### Exercise brief
Tally every line in the following material that has the word "fixed" in it, and answer with that figure alone.

══════════════════════════════

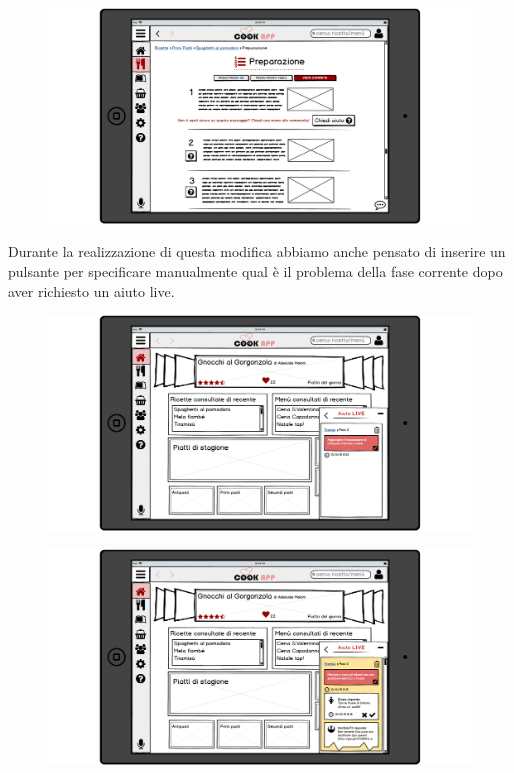 \begin{figure}[H]
	\includegraphics[width=\linewidth]{img/mockup/Ricetta5-fixed.png}
\end{figure}

Durante la realizzazione di questa modifica abbiamo anche
pensato di inserire un pulsante per specificare manualmente qual è il
problema della fase corrente dopo aver richiesto un aiuto live.

\begin{figure}[H]
	\includegraphics[width=\linewidth]{img/mockup/Live2-fixed.png}
\end{figure}

\begin{figure}[H]
	\includegraphics[width=\linewidth]{img/mockup/Live3-fixed.png}
\end{figure}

══════════════════════════════

### Solution
3